Logistic Regression – Logistic Regression and Inflection Point

binary datageneralized linear modellogisticregression

We have data with a binary outcome and some covariates. I used logistic regression to model the data. Just a simple analysis, nothing extraordinary. The final output is supposed to be a dose-response curve where we show how the probability changes for a specific covariate. Something like this:

enter image description here

We received some criticism from an internal reviewer (not a pure statistician) for choosing logistic regression. Logistic regression assumes (or defines) that the inflection point of the S-shaped curve on the probability scale is at probability 0.5. He argued that there would be no reason to assume that the inflection point was indeed at probability 0.5 and we should choose a different regression model that allows the inflection point to vary such that the actual position is data driven.

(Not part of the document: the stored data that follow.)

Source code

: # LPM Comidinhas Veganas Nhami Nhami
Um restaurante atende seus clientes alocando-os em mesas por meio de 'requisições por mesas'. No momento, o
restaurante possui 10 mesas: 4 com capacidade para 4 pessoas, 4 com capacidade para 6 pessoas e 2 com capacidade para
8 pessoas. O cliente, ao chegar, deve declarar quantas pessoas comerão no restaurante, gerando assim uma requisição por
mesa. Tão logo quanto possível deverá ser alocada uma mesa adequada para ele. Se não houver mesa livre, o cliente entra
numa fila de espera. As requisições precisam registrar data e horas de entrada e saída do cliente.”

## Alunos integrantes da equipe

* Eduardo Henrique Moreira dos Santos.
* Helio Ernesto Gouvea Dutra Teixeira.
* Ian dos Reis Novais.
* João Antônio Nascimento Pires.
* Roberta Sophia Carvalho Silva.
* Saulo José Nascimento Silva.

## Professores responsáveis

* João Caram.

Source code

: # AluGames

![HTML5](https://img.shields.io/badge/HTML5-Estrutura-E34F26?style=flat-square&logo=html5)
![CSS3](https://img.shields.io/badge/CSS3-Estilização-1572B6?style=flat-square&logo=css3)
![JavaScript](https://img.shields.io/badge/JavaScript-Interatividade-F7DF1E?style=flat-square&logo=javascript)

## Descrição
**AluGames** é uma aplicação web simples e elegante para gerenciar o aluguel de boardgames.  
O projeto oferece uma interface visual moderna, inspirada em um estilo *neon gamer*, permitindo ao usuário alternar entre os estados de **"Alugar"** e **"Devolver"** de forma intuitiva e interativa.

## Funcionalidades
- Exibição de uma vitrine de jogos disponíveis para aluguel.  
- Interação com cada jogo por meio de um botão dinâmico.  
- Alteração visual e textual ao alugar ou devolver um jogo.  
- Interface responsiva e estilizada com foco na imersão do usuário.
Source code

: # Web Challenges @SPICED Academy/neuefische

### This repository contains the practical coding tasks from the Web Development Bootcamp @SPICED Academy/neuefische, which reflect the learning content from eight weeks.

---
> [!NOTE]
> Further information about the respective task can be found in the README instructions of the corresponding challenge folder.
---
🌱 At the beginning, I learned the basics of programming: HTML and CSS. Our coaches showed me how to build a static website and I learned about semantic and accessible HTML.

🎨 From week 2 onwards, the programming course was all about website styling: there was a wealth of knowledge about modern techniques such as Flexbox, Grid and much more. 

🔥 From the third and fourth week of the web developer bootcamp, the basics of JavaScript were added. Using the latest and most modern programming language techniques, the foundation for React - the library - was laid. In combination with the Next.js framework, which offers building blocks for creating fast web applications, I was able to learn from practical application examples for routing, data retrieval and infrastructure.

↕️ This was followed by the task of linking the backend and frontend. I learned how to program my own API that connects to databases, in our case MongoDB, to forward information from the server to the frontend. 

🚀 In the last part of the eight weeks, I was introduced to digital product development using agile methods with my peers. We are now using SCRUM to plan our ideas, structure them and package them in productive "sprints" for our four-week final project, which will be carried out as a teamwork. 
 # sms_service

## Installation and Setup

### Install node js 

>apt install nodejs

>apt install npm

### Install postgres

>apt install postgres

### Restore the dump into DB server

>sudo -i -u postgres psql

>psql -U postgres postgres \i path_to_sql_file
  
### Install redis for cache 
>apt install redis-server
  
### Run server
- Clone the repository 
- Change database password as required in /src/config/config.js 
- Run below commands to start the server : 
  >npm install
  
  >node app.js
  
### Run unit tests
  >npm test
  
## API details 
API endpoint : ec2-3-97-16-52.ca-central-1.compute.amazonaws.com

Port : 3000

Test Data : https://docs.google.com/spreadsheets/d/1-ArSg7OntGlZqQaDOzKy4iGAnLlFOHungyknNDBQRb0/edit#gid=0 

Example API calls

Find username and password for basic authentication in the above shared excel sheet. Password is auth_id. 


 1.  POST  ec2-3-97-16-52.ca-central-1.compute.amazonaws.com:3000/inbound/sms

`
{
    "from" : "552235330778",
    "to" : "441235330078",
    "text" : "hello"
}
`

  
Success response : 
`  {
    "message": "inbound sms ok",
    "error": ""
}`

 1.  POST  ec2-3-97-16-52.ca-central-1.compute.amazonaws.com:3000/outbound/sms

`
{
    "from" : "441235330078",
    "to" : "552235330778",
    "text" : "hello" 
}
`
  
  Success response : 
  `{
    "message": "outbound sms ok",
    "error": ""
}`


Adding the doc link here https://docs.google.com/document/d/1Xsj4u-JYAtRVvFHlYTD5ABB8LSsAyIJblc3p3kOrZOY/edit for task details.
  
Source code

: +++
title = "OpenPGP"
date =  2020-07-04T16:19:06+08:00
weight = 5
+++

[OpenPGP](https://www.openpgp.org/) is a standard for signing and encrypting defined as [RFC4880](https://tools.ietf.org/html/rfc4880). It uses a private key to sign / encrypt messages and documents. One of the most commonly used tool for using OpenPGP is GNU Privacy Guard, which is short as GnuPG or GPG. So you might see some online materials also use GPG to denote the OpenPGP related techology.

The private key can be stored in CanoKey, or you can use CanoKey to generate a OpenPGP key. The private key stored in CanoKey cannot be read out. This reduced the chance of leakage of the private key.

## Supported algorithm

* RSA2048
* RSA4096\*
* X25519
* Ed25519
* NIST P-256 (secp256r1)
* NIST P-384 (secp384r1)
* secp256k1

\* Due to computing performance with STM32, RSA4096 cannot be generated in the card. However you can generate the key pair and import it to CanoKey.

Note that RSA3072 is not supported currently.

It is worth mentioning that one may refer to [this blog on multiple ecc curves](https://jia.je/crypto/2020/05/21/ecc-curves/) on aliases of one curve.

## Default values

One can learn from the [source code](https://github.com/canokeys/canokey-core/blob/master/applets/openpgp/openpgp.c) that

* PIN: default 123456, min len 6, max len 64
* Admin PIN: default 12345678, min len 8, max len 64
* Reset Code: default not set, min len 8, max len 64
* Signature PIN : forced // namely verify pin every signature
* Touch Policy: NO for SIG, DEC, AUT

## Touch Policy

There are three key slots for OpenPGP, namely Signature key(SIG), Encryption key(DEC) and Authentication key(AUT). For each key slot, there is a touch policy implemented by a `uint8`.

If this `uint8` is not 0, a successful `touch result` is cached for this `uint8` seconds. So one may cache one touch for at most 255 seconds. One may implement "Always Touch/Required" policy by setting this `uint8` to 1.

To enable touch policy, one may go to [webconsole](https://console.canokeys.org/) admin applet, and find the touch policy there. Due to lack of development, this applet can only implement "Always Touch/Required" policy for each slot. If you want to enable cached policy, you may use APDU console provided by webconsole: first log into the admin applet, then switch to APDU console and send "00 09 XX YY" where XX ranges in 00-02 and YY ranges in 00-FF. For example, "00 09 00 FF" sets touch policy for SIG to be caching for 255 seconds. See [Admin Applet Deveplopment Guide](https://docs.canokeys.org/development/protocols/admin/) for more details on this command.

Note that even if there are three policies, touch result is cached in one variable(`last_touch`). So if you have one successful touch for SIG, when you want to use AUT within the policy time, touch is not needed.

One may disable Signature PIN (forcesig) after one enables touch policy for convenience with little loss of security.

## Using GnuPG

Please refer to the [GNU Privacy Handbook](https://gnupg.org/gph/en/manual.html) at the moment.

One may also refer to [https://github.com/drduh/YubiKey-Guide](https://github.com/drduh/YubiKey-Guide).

At first I was caught off guard by his argument, since I have never thought about this point. I did not have any arguments to why it would be justified to assume that the inflection point is at 0.5. After doing some research, I still don't have an answer to this question.

I came across 5-parameter logistic regression, for which the inflection point is an additional parameter, but it seems that this regression model is usually used when producing dose-response curves with a continuous outcome. I'm not sure if and how it can be extended to binary response variables.

I guess my main question is why or when it is OK to assume that the inflection point for a logistic regression is at 0.5? Does it even matter? I have never seen anybody fitting a logistic regression model and explicitly discussing the matter of the inflection point. Are there alternatives for creating a dose response curve where the inflection point is not necessarily at 0.5?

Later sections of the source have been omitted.